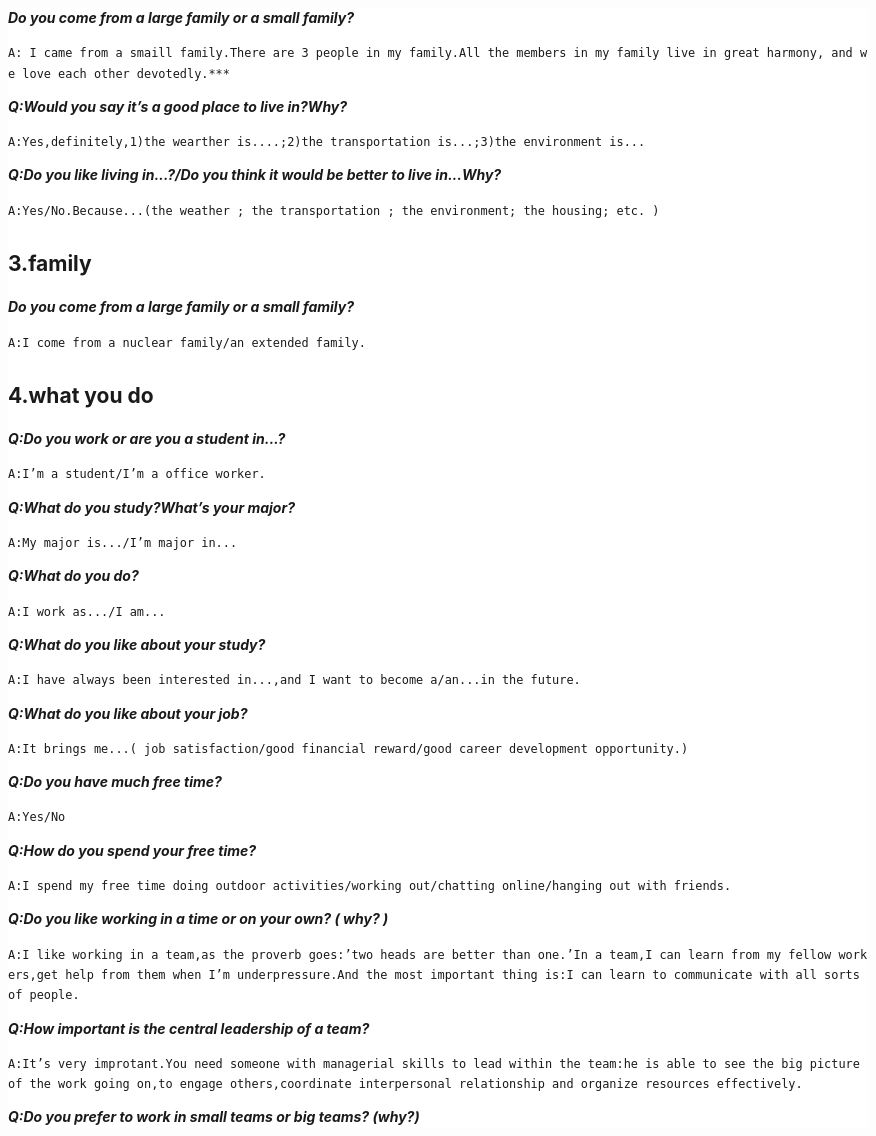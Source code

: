 ***Do you come from a large family or a small family?***
   
    A: I came from a smaill family.There are 3 people in my family.All the members in my family live in great harmony, and we love each other devotedly.***

***Q:Would you say it’s a good place to live in?Why?***

    A:Yes,definitely,1)the wearther is....;2)the transportation is...;3)the environment is...

***Q:Do you like living in...?/Do you think it would be better to live in...Why?***

    A:Yes/No.Because...(the weather ; the transportation ; the environment; the housing; etc. )

## 3.family
***Do you come from a large family or a small family?***

    A:I come from a nuclear family/an extended family.

## 4.what you do
***Q:Do you work or are you a student in...?***

    A:I’m a student/I’m a office worker.

***Q:What do you study?What’s your major?***

    A:My major is.../I’m major in...

***Q:What do you do?***

    A:I work as.../I am...

***Q:What do you like about your study?***
     
    A:I have always been interested in...,and I want to become a/an...in the future.

***Q:What do you like about your job?***

    A:It brings me...( job satisfaction/good financial reward/good career development opportunity.)

***Q:Do you have much free time?***

    A:Yes/No

***Q:How do you spend your free time?***

    A:I spend my free time doing outdoor activities/working out/chatting online/hanging out with friends.

***Q:Do you like working in a time or on your own? ( why? )***

    A:I like working in a team,as the proverb goes:’two heads are better than one.’In a team,I can learn from my fellow workers,get help from them when I’m underpressure.And the most important thing is:I can learn to communicate with all sorts of people.

***Q:How important is the central leadership of a team?***

    A:It’s very improtant.You need someone with managerial skills to lead within the team:he is able to see the big picture of the work going on,to engage others,coordinate interpersonal relationship and organize resources effectively.

***Q:Do you prefer to work in small teams or big teams? (why?)***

> _WHAT YOU NEED TO DO_
Please write out, exactly as they appear above, only the lines in the stretch from the line with "A:I’m a student/I’m a office worker." through the line with "about your study?***".

> _ANSWER TO THE PROBLEM_
    A:I’m a student/I’m a office worker.

***Q:What do you study?What’s your major?***

    A:My major is.../I’m major in...

***Q:What do you do?***

    A:I work as.../I am...

***Q:What do you like about your study?***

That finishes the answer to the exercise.